The inner liner 3 is made of rubber having excellent air impermeability, and has a covering portion 10 extending from the side wall portion 4 to the bead portion 1 and forming a tire cavity surface i and extends inward in the tire radial direction. It has a main part 3a. The inner liner 3 can prevent the air in the tire cavity from permeating to the outside and maintain the air pressure of the tire. The rubber having excellent air impermeability includes, for example, butyl rubber, halogenated butyl rubber, brominated butyl rubber, chlorinated butyl rubber, and rubbers equivalent thereto, and those rubbers mainly (for example, 100 parts by weight of a rubber base material). Rubber having a property of hardly permeating air, such as a rubber material containing 50 parts by weight of the rubber.

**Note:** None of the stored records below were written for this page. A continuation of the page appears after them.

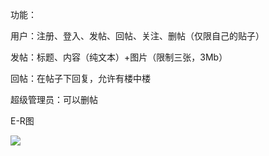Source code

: 功能：

用户：注册、登入、发帖、回帖、关注、删帖（仅限自己的贴子）



发帖：标题、内容（纯文本）+图片（限制三张，3Mb）



回帖：在帖子下回复，允许有楼中楼



超级管理员：可以删帖



E-R图

![](D:\23软件8班曾志成\c5a167c12f9e8988a58949c697dca9f6.png)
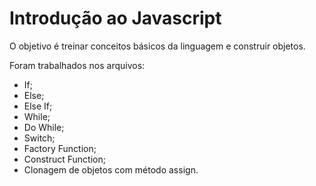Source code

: # Introdução ao Javascript

O objetivo é treinar conceitos básicos da linguagem e construir objetos.

Foram trabalhados nos arquivos:
- If;
- Else;
- Else If;
- While;
- Do While;
- Switch;
- Factory Function;
- Construct Function;
- Clonagem de objetos com método assign.
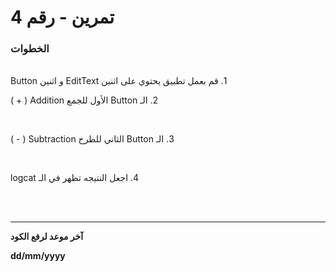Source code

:
# 4 تمرين - رقم

### الخطوات 

<br>
&#x202b; 1. قم بعمل تطبيق يحتوي على اثنين EditText  و اثنين Button 

<br>

&#x202b; 2. الـ Button الأول للجمع Addition ( + )

<br>

&#x202b; 3. الـ Button الثاني للطرح Subtraction ( - )

<br>

&#x202b; 4. اجعل النتيجه تظهر في الـ logcat

<br>
<br>
<hr>
<b>آخر موعد لرفع الكود

&#x202b; dd/mm/yyyy
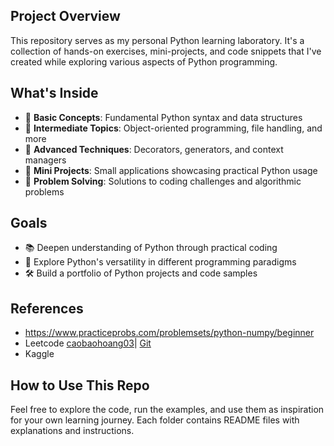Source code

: ## Project Overview
This repository serves as my personal Python learning laboratory. It's a collection of hands-on exercises, mini-projects, and code snippets that I've created while exploring various aspects of Python programming.

## What's Inside
- 📁 **Basic Concepts**: Fundamental Python syntax and data structures
- 📁 **Intermediate Topics**: Object-oriented programming, file handling, and more
- 📁 **Advanced Techniques**: Decorators, generators, and context managers
- 📁 **Mini Projects**: Small applications showcasing practical Python usage
- 📁 **Problem Solving**: Solutions to coding challenges and algorithmic problems

## Goals
- 📚 Deepen understanding of Python through practical coding
- 🧠 Explore Python's versatility in different programming paradigms
- 🛠️ Build a portfolio of Python projects and code samples

## References
- https://www.practiceprobs.com/problemsets/python-numpy/beginner
- Leetcode [caobaohoang03](https://leetcode.com/u/caobaohoang03/)| [Git](https://github.com/hoangcaobao/LeetCode)
- Kaggle

## How to Use This Repo
Feel free to explore the code, run the examples, and use them as inspiration for your own learning journey. Each folder contains README files with explanations and instructions.
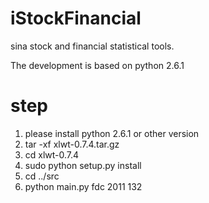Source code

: iStockFinancial
===============

sina stock and financial statistical tools.

The development is based on python 2.6.1

step
===============

1. please install python 2.6.1 or other version
2. tar -xf xlwt-0.7.4.tar.gz
3. cd xlwt-0.7.4
4. sudo python setup.py install
5. cd ../src
6. python main.py fdc 2011 132
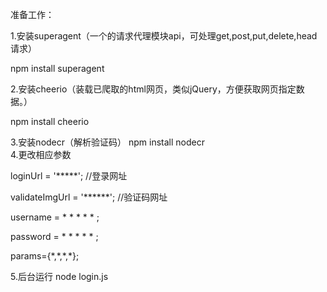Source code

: 准备工作：

​1.安装superagent（一个的请求代理模块api，可处理get,post,put,delete,head请求​）

npm install ​superagent

2.安装cheerio（装载已爬取的html网页，类似jQuery，方便获取网页指定数据。）​

npm install ​cheerio

3.​安装nodecr（解析验证码​）
npm install ​nodecr
<br>
4.更改相应参数
 <p>loginUrl = '*****'; //登录网址</p>
 <p>validateImgUrl = '******'; //验证码网址</p>
 <p>username = * * * * * ;</p>
 <p>password = * * * * * ;</p>
 <p>params={*,*,*,*};</p>
5.后台运行
node login.js

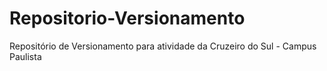 # Repositorio-Versionamento
Repositório de Versionamento para atividade da Cruzeiro do Sul - Campus Paulista
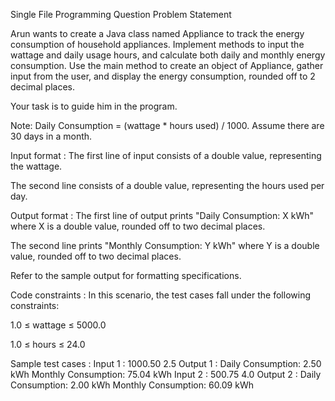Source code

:Single File Programming Question
Problem Statement



Arun wants to create a Java class named Appliance to track the energy consumption of household appliances. Implement methods to input the wattage and daily usage hours, and calculate both daily and monthly energy consumption. Use the main method to create an object of Appliance, gather input from the user, and display the energy consumption, rounded off to 2 decimal places.



Your task is to guide him in the program.



Note: Daily Consumption = (wattage * hours used) / 1000. Assume there are 30 days in a month.

Input format :
The first line of input consists of a double value, representing the wattage.

The second line consists of a double value, representing the hours used per day.

Output format :
The first line of output prints "Daily Consumption: X kWh" where X is a double value, rounded off to two decimal places.

The second line prints "Monthly Consumption: Y kWh" where Y is a double value, rounded off to two decimal places.



Refer to the sample output for formatting specifications.

Code constraints :
In this scenario, the test cases fall under the following constraints:

1.0 ≤ wattage ≤ 5000.0

1.0 ≤ hours ≤ 24.0

Sample test cases :
Input 1 :
1000.50
2.5
Output 1 :
Daily Consumption: 2.50 kWh
Monthly Consumption: 75.04 kWh
Input 2 :
500.75
4.0
Output 2 :
Daily Consumption: 2.00 kWh
Monthly Consumption: 60.09 kWh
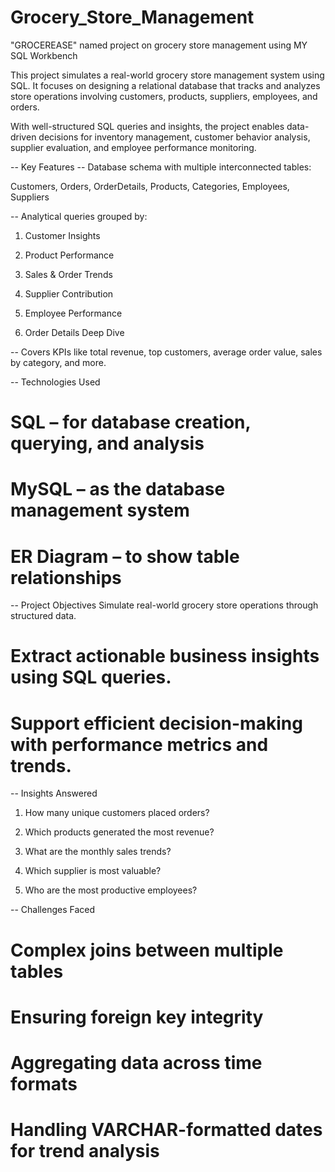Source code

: # Grocery_Store_Management
"GROCEREASE" named project on grocery store management using MY SQL Workbench

This project simulates a real-world grocery store management system using SQL. It focuses on designing a relational database that tracks and analyzes store operations involving customers, products, suppliers, employees, and orders.

With well-structured SQL queries and insights, the project enables data-driven decisions for inventory management, customer behavior analysis, supplier evaluation, and employee performance monitoring.

-- Key Features
-- Database schema with multiple interconnected tables:

Customers, Orders, OrderDetails, Products, Categories, Employees, Suppliers

-- Analytical queries grouped by:

1. Customer Insights

2. Product Performance

3. Sales & Order Trends

4. Supplier Contribution

5. Employee Performance

6. Order Details Deep Dive

-- Covers KPIs like total revenue, top customers, average order value, sales by category, and more.

-- Technologies Used
# SQL – for database creation, querying, and analysis

# MySQL – as the database management system

# ER Diagram – to show table relationships

-- Project Objectives
Simulate real-world grocery store operations through structured data.

# Extract actionable business insights using SQL queries.

# Support efficient decision-making with performance metrics and trends.

-- Insights Answered
1. How many unique customers placed orders?

2. Which products generated the most revenue?

3. What are the monthly sales trends?

4. Which supplier is most valuable?

5. Who are the most productive employees?

-- Challenges Faced
# Complex joins between multiple tables

# Ensuring foreign key integrity

# Aggregating data across time formats

# Handling VARCHAR-formatted dates for trend analysis

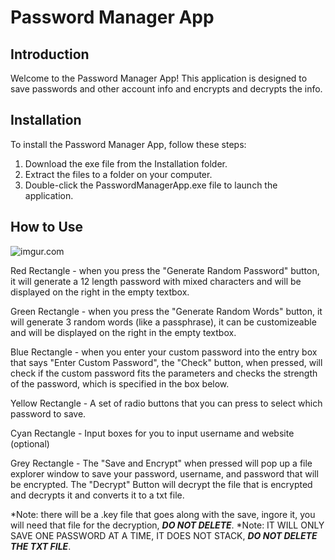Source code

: # Password Manager App

## Introduction

Welcome to the Password Manager App! This application is designed to save passwords and other account info and encrypts and decrypts the info.

## Installation

To install the Password Manager App, follow these steps:

1. Download the exe file from the Installation folder.
2. Extract the files to a folder on your computer.
3. Double-click the PasswordManagerApp.exe file to launch the application.

## How to Use

![imgur.com](http://i.imgur.com/GBIsNRV.jpg)

Red Rectangle - when you press the "Generate Random Password" button, it will generate a 12 length password with mixed characters and will be displayed on the right in                   the empty textbox.

Green Rectangle - when you press the "Generate Random Words" button, it will generate 3 random words (like a passphrase), it can be customizeable and will be displayed                     on the right in the empty textbox.

Blue Rectangle - when you enter your custom password into the entry box that says "Enter Custom Password", the "Check" button, when pressed, will check if the custom                      password fits the parameters and checks the strength of the password, which is specified in the box below.

Yellow Rectangle - A set of radio buttons that you can press to select which password to save.

Cyan Rectangle - Input boxes for you to input username and website (optional)

Grey Rectangle - The "Save and Encrypt" when pressed will pop up a file explorer window to save your password, username, and password that will be encrypted. 
                 The "Decrypt" Button will decrypt the file that is encrypted and decrypts it and converts it to a txt file.
                 
*Note: there will be a .key file that goes along with the save, ingore it, you will need that file for the decryption, ***DO NOT DELETE***.
*Note: IT WILL ONLY SAVE ONE PASSWORD AT A TIME, IT DOES NOT STACK, ***DO NOT DELETE THE TXT FILE***.


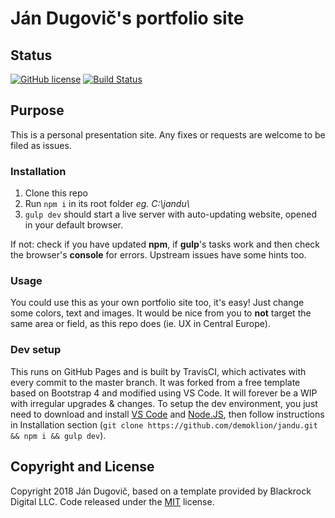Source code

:# Ján Dugovič's portfolio site

## Status

[![GitHub license](https://img.shields.io/badge/license-MIT-blue.svg)](https://raw.githubusercontent.com/demoklion/jandu/master/LICENSE)
[![Build Status](https://travis-ci.org/demoklion/jandu.svg?branch=master)](https://travis-ci.org/demoklion/jandu)

## Purpose

This is a personal presentation site. Any fixes or requests are welcome to be filed as issues.

### Installation

1. Clone this repo
2. Run `npm i` in its root folder _eg. C:\\jandu\\_
3. `gulp dev` should start a live server with auto-updating website, opened in your default browser.

If not: check if you have updated **npm**, if **gulp**'s tasks work and then check the browser's **console** for errors. Upstream issues have some hints too.

### Usage

You could use this as your own portfolio site too, it's easy! Just change some colors, text and images. It would be nice from you to **not** target the same area or field, as this repo does (ie. UX in Central Europe).

### Dev setup

This runs on GitHub Pages and is built by TravisCI, which activates with every commit to the master branch. It was forked from a free template based on Bootstrap 4 and modified using VS Code. It will forever be a WIP with irregular upgrades & changes. To setup the dev environment, you just need to download and install [VS Code](https://code.visualstudio.com/) and [Node.JS](https://nodejs.org/en/), then follow instructions in Installation section (`git clone https://github.com/demoklion/jandu.git && npm i && gulp dev`).

## Copyright and License

Copyright 2018 Ján Dugovič, based on a template provided by Blackrock Digital LLC. Code released under the [MIT](https://github.com/BlackrockDigital/startbootstrap-grayscale/blob/gh-pages/LICENSE) license.
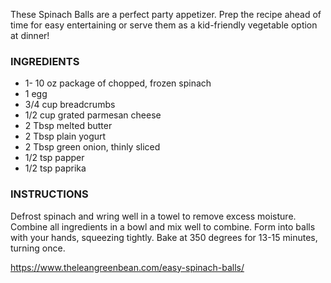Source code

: These Spinach Balls are a perfect party appetizer. Prep the recipe ahead of time for easy entertaining or serve them as a kid-friendly vegetable option at dinner!

### INGREDIENTS
- 1- 10	oz package of chopped, frozen spinach
- 1	egg
- 3/4	cup breadcrumbs
- 1/2	cup grated parmesan cheese
- 2	Tbsp melted butter
- 2	Tbsp plain yogurt
- 2	Tbsp green onion, thinly sliced
- 1/2	tsp papper
- 1/2	tsp paprika

### INSTRUCTIONS
Defrost spinach and wring well in a towel to remove excess moisture.
Combine all ingredients in a bowl and mix well to combine.
Form into balls with your hands, squeezing tightly.
Bake at 350 degrees for 13-15 minutes, turning once.

https://www.theleangreenbean.com/easy-spinach-balls/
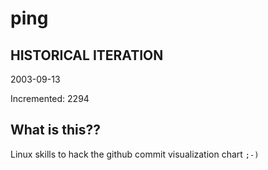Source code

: # ping

## HISTORICAL ITERATION
2003-09-13

Incremented: 2294

## What is this?? 
Linux skills to hack the github commit visualization chart `;-)`
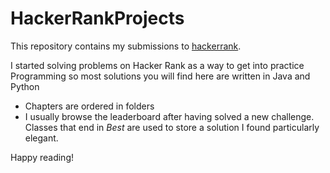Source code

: # HackerRankProjects

This repository contains my submissions to [hackerrank](https://www.hackerrank.com/OrsunFatma?hr_r=1).

I started solving problems on Hacker Rank as a way to get into practice Programming so most solutions you will find here are written in Java and Python

* Chapters are ordered in folders
* I usually browse the leaderboard after having solved a new challenge. 
Classes that end in _Best_ are used to store a solution I found particularly elegant.


Happy reading!

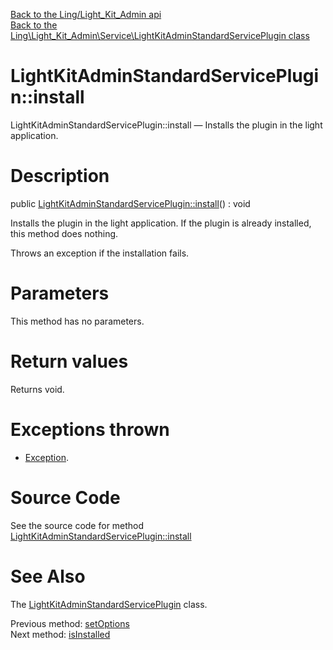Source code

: [Back to the Ling/Light_Kit_Admin api](https://github.com/lingtalfi/Light_Kit_Admin/blob/master/doc/api/Ling/Light_Kit_Admin.md)<br>
[Back to the Ling\Light_Kit_Admin\Service\LightKitAdminStandardServicePlugin class](https://github.com/lingtalfi/Light_Kit_Admin/blob/master/doc/api/Ling/Light_Kit_Admin/Service/LightKitAdminStandardServicePlugin.md)


LightKitAdminStandardServicePlugin::install
================



LightKitAdminStandardServicePlugin::install — Installs the plugin in the light application.




Description
================


public [LightKitAdminStandardServicePlugin::install](https://github.com/lingtalfi/Light_Kit_Admin/blob/master/doc/api/Ling/Light_Kit_Admin/Service/LightKitAdminStandardServicePlugin/install.md)() : void




Installs the plugin in the light application.
If the plugin is already installed, this method does nothing.

Throws an exception if the installation fails.




Parameters
================

This method has no parameters.


Return values
================

Returns void.


Exceptions thrown
================

- [Exception](http://php.net/manual/en/class.exception.php).&nbsp;







Source Code
===========
See the source code for method [LightKitAdminStandardServicePlugin::install](https://github.com/lingtalfi/Light_Kit_Admin/blob/master/Service/LightKitAdminStandardServicePlugin.php#L112-L123)


See Also
================

The [LightKitAdminStandardServicePlugin](https://github.com/lingtalfi/Light_Kit_Admin/blob/master/doc/api/Ling/Light_Kit_Admin/Service/LightKitAdminStandardServicePlugin.md) class.

Previous method: [setOptions](https://github.com/lingtalfi/Light_Kit_Admin/blob/master/doc/api/Ling/Light_Kit_Admin/Service/LightKitAdminStandardServicePlugin/setOptions.md)<br>Next method: [isInstalled](https://github.com/lingtalfi/Light_Kit_Admin/blob/master/doc/api/Ling/Light_Kit_Admin/Service/LightKitAdminStandardServicePlugin/isInstalled.md)<br>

Further, the inner liner 3 is integrally provided at the radially inner end of the main portion 3a with a winding portion 3b which is bent outward in the tire axial direction continuously from the main portion 3a toward the radially inner side of the bead core 5. . The entangled portion 3b of the present embodiment exemplifies a portion that goes outside the bead structure 9, that is, the inside of the bead core 5 in the tire radial direction through the outside of the reinforcing ply 7. Such an inner liner 3 includes not only the main portion 3a but also a winding portion 3b directed inward in the radial direction of the bead core 5,
As shown in FIG. 3, even when the bead toe 1b undergoes permanent deformation accompanied by lifting, the bead toe 1b can be interposed in the raised portion including the bead bottom surface 1a and the like, and can suppress the transmission of air from the raised portion. Therefore, permeation of air from the bead portion 1 can be reduced as compared with the related art, and a decrease in tire air pressure can be prevented for a longer period.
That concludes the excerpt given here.